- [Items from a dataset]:
________________________________________

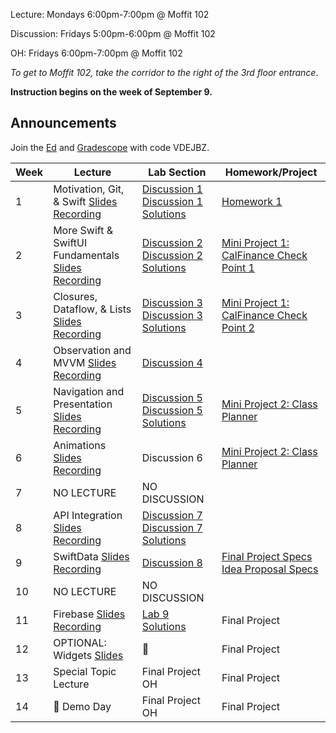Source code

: Lecture: Mondays 6:00pm-7:00pm @ Moffit 102

Discussion: Fridays 5:00pm-6:00pm @ Moffit 102

OH: Fridays 6:00pm-7:00pm @ Moffit 102  

*To get to Moffit 102, take the corridor to the right of the 3rd floor entrance*.

**Instruction begins on the week of September 9.**

## Announcements
Join the [Ed](https://edstem.org/us/join/9rtEur) and [Gradescope](https://www.gradescope.com) with code VDEJBZ.

| Week | Lecture | Lab Section | Homework/Project |
| ---- | ------------------------------------------------------------------------------------------------------------------------------------------------------------------------------------------------------------------------------------------------------------------------------------------------------- | ------------------------------------------------- | ------------------------------------------------- |
| 1    | Motivation, Git, & Swift [Slides](https://drive.google.com/file/d/1GuW3e5f9PlFAp6cmPt9mgZV7KEjML1rL/view?usp=sharing) [Recording](https://youtu.be/DkCzKvBstto?si=kKP4MiEbhiM5IP2S)| [Discussion 1](https://drive.google.com/file/d/1tmSyMl6Jo-C2GqunlbtiarAdZ7nNW7DV/view?usp=sharing) [Discussion 1 Solutions](https://drive.google.com/file/d/17_NQKT7oNr3Q-eyYUgflLMjeyub0S_OA/view?usp=sharing) | [Homework 1](https://calhacks.notion.site/HW-1-9ff3cbb742a440b4afac115ce0ed3876?pvs=4) |
| 2    | More Swift & SwiftUI Fundamentals [Slides](https://drive.google.com/file/d/1H2hfkGkuhfsFEeHkt6wpgNl0efXIh96M/view?usp=sharing) [Recording](https://youtu.be/SS6DwEJ1beo?si=sO17XKLBnsCpVe-O) | [Discussion 2](https://drive.google.com/file/d/1uong0PNGsFdeWKim6_w1R7BaA-ZCGMqT/view) [Discussion 2 Solutions](https://drive.google.com/file/d/1vlcffKSJr0WALhbOA-UVKYu-wF_lnceZ/view?usp=sharing) | [Mini Project 1: CalFinance Check Point 1](https://calhacks.notion.site/Mini-Project-1-CalFinance-e1d3ffaf400b4c679dd01609c764c0dd?pvs=4) |
| 3    | Closures, Dataflow, & Lists [Slides](https://drive.google.com/file/d/126CEqMcylUEn4Y5xsFSI52DX1LHfN5LH/view?usp=sharing) [Recording](https://youtu.be/FMMe87Re8Xg?si=jfZjGKmrGmkHdJlS) | [Discussion 3](https://drive.google.com/file/d/1Ft-a-EF4FeUVAfwL2p6TeRTrLj0OJ_8d/view?usp=sharing) [Discussion 3 Solutions](https://drive.google.com/file/d/1IaUI3XWPr6ESqmTiwrmgbWdvU_WH-6F-/view?usp=drive_link) | [Mini Project 1: CalFinance Check Point 2](https://calhacks.notion.site/Mini-Project-1-CalFinance-e1d3ffaf400b4c679dd01609c764c0dd?pvs=4) |
| 4    | Observation and MVVM [Slides](https://drive.google.com/file/d/17YHPLn1mMVnNVoJpk824gZFuLNjg4VBH/view?usp=sharing) [Recording](https://youtu.be/QtxkX1N5kZE?si=VWWn16Vwnp26yIXD) | [Discussion 4](https://drive.google.com/file/d/1dgY3S9XAddQPbrrmg2vs-6rHsEtoyFBW/view) |  |
| 5    | Navigation and Presentation [Slides](https://drive.google.com/file/d/1t4WWHMPu5dtWJSh-GhnjG7mCgO0E5Tph/view?usp=sharing) [Recording](https://youtu.be/y-WKKKmPBFM?si=5lVVq2ww-pNPpXss) | [Discussion 5](https://drive.google.com/file/d/1bqqlgBWr6_swFdIfKs6HxmRWXtzP-i02/view?usp=sharing) [Discussion 5 Solutions](https://drive.google.com/file/d/1jb0f2CorY3XHvlQQp9v4431dGBDFynKO/view?usp=sharing) | [Mini Project 2: Class Planner](https://calhacks.notion.site/Mini-Project-2-Class-Planner-6037a8d265bb45d9b4bf1ab6a6d0382b?pvs=4) |
| 6    | Animations [Slides](https://drive.google.com/file/d/1lQpG6xNl1NNEH61W6F8-VytsbdB7uct0/view?usp=sharing) [Recording](https://youtu.be/gu2EK4hb1B4?si=EhuDtYdsqZBNk6fR) | Discussion 6 | [Mini Project 2: Class Planner](https://calhacks.notion.site/Mini-Project-2-Class-Planner-6037a8d265bb45d9b4bf1ab6a6d0382b?pvs=4) |
| 7    | NO LECTURE | NO DISCUSSION | |
| 8    | API Integration [Slides](https://drive.google.com/file/d/11IzadxA-s6iqjX-1WKbT8MbZXX3kHh_X/view?usp=sharing) [Recording](https://drive.google.com/file/d/1IxRJfE76uJSBVWp5fCUlv5pJrRQfW4l7/view?usp=sharing) | [Discussion 7](https://drive.google.com/file/d/1zvHYea94gZr502Wogu7ZoD7e9gkx50Ct/view?usp=sharing) [Discussion 7 Solutions](https://drive.google.com/file/d/1YUH6fCPg02TmaVxoa_33YDb6QY3MLa8J/view?usp=sharing)  |   |
| 9    | SwiftData [Slides](https://drive.google.com/file/d/1-iywCp957q0nA_Ybn-VsuIAnYZUN0_7J/view?usp=sharing) [Recording](https://youtu.be/9FpySjT40Xg?si=MLE7Y7Z_Uln63EI3)| [Discussion 8](https://drive.google.com/file/d/1L69l12oZkweevGfps2lR9O0jiw7AjG8t/view?usp=sharing) | [Final Project Specs](https://calhacks.notion.site/FA24-Cubstart-iOS-Final-Project-Spec-aef9b4cb29d54aa2a2e23f7c98dad11b?pvs=4) [Idea Proposal Specs](https://calhacks.notion.site/Idea-Proposal-and-Figma-Prototype-Spec-933dcd398b614daa855a0730c5262794?pvs=4) |
| 10   | NO LECTURE |  NO DISCUSSION |
| 11   | Firebase [Slides](https://drive.google.com/file/d/1z2oxwVIyLYR-5B6McdYeVdho5Nk02oFl/view?usp=sharing) [Recording](https://drive.google.com/file/d/1YqkaEvvceFIY9wkjsoTMaWZtoErh0izr/view?usp=sharing) | [Lab 9](https://classroom.github.com/a/ANOZKB5k) [Solutions](https://classroom.github.com/a/xmWjhsVF) | Final Project |
| 12   | OPTIONAL: Widgets [Slides](https://drive.google.com/file/d/1puqu0gbwocRBx_0WZIJIJEr0863HoAD9/view?usp=sharing) | 🦃 | Final Project |
| 13   | Special Topic Lecture | Final Project OH | Final Project 
| 14   | 🎉 Demo Day | Final Project OH | Final Project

________________________________________

- [REQUIREMENT]:
The response should hold only an exact retyping of the lines from the beginning of the data through the line containing "## Announcements", both ends kept, pictures omitted.

- [RESPONSE TO THE EXERCISE]:
Source code

: Lecture: Mondays 6:00pm-7:00pm @ Moffit 102

Discussion: Fridays 5:00pm-6:00pm @ Moffit 102

OH: Fridays 6:00pm-7:00pm @ Moffit 102  

*To get to Moffit 102, take the corridor to the right of the 3rd floor entrance*.

**Instruction begins on the week of September 9.**

## Announcements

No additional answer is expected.